>>>

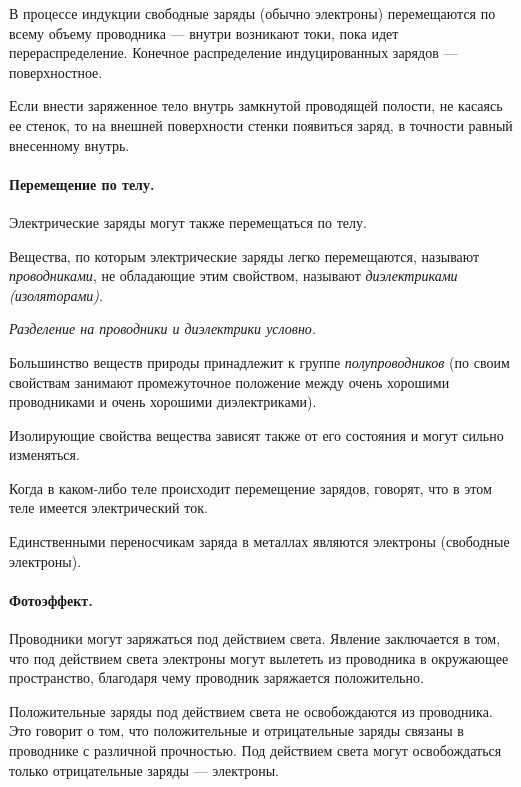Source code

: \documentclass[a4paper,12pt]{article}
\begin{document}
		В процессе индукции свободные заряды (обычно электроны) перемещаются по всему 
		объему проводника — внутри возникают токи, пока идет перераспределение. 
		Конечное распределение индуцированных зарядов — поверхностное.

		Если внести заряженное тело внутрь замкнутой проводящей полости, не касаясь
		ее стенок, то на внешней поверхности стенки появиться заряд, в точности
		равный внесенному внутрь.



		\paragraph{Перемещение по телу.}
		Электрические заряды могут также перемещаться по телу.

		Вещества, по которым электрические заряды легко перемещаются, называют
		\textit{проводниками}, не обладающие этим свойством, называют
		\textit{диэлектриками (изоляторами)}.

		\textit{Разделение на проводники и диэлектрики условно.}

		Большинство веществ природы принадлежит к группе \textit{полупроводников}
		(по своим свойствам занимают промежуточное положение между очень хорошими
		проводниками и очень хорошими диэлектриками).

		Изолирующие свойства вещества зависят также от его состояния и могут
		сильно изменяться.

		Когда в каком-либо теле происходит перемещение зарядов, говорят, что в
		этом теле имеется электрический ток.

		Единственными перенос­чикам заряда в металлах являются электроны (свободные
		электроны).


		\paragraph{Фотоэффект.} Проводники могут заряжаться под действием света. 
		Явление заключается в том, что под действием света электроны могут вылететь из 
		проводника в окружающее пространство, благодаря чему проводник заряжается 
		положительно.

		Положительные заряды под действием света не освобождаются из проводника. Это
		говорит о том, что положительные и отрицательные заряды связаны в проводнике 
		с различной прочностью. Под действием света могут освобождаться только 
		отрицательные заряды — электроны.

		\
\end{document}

<<<

Please set down the data above exactly as given, leaving every picture out.

**Response to the exercise**
Source code

: \documentclass[a4paper,12pt]{article}
\begin{document}
		В процессе индукции свободные заряды (обычно электроны) перемещаются по всему 
		объему проводника — внутри возникают токи, пока идет перераспределение. 
		Конечное распределение индуцированных зарядов — поверхностное.

		Если внести заряженное тело внутрь замкнутой проводящей полости, не касаясь
		ее стенок, то на внешней поверхности стенки появиться заряд, в точности
		равный внесенному внутрь.



		\paragraph{Перемещение по телу.}
		Электрические заряды могут также перемещаться по телу.

		Вещества, по которым электрические заряды легко перемещаются, называют
		\textit{проводниками}, не обладающие этим свойством, называют
		\textit{диэлектриками (изоляторами)}.

		\textit{Разделение на проводники и диэлектрики условно.}

		Большинство веществ природы принадлежит к группе \textit{полупроводников}
		(по своим свойствам занимают промежуточное положение между очень хорошими
		проводниками и очень хорошими диэлектриками).

		Изолирующие свойства вещества зависят также от его состояния и могут
		сильно изменяться.

		Когда в каком-либо теле происходит перемещение зарядов, говорят, что в
		этом теле имеется электрический ток.

		Единственными перенос­чикам заряда в металлах являются электроны (свободные
		электроны).


		\paragraph{Фотоэффект.} Проводники могут заряжаться под действием света. 
		Явление заключается в том, что под действием света электроны могут вылететь из 
		проводника в окружающее пространство, благодаря чему проводник заряжается 
		положительно.

		Положительные заряды под действием света не освобождаются из проводника. Это
		говорит о том, что положительные и отрицательные заряды связаны в проводнике 
		с различной прочностью. Под действием света могут освобождаться только 
		отрицательные заряды — электроны.

		\
\end{document}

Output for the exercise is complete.